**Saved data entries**
• • • • • • •

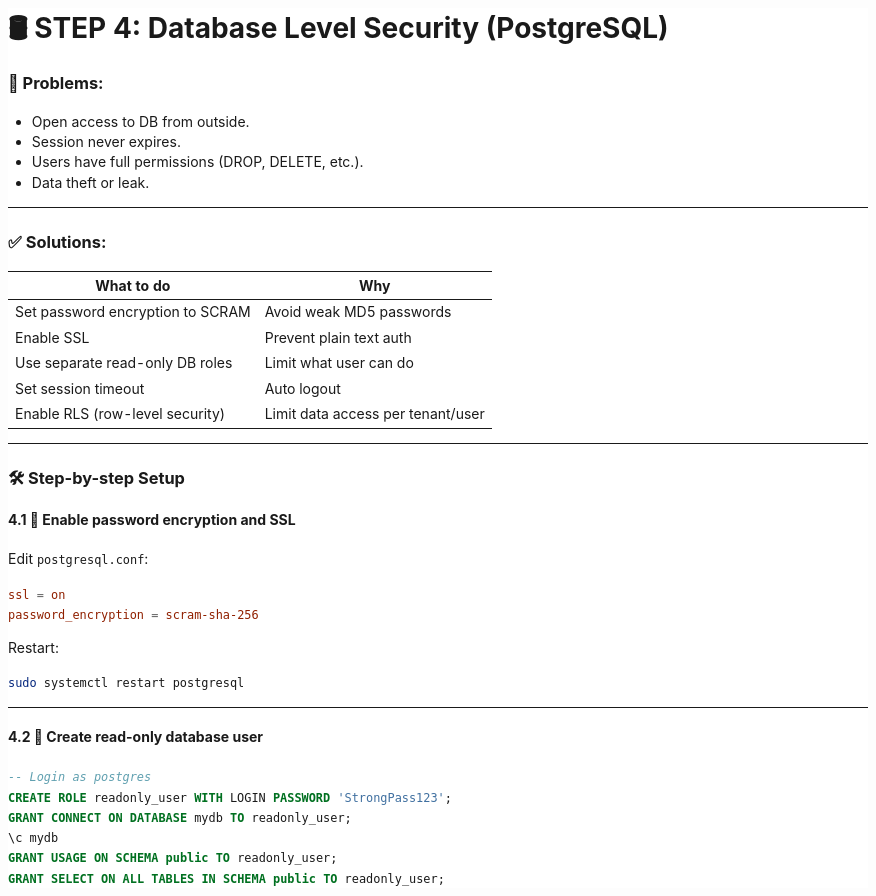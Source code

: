 
# 🛢️ STEP 4: Database Level Security (PostgreSQL)

### 🎯 Problems:

* Open access to DB from outside.
* Session never expires.
* Users have full permissions (DROP, DELETE, etc.).
* Data theft or leak.

---

### ✅ Solutions:

| What to do                       | Why                               |
| -------------------------------- | --------------------------------- |
| Set password encryption to SCRAM | Avoid weak MD5 passwords          |
| Enable SSL                       | Prevent plain text auth           |
| Use separate read-only DB roles  | Limit what user can do            |
| Set session timeout              | Auto logout                       |
| Enable RLS (row-level security)  | Limit data access per tenant/user |

---

### 🛠️ Step-by-step Setup

#### 4.1 🔐 Enable password encryption and SSL

Edit `postgresql.conf`:

```conf
ssl = on
password_encryption = scram-sha-256
```

Restart:

```bash
sudo systemctl restart postgresql
```

---

#### 4.2 👤 Create read-only database user

```sql
-- Login as postgres
CREATE ROLE readonly_user WITH LOGIN PASSWORD 'StrongPass123';
GRANT CONNECT ON DATABASE mydb TO readonly_user;
\c mydb
GRANT USAGE ON SCHEMA public TO readonly_user;
GRANT SELECT ON ALL TABLES IN SCHEMA public TO readonly_user;
```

• • • • • • •

**Problem description**
Which lines above include "mydb"? Show each of them by copying it.

**Response area**
GRANT CONNECT ON DATABASE mydb TO readonly_user;
\c mydb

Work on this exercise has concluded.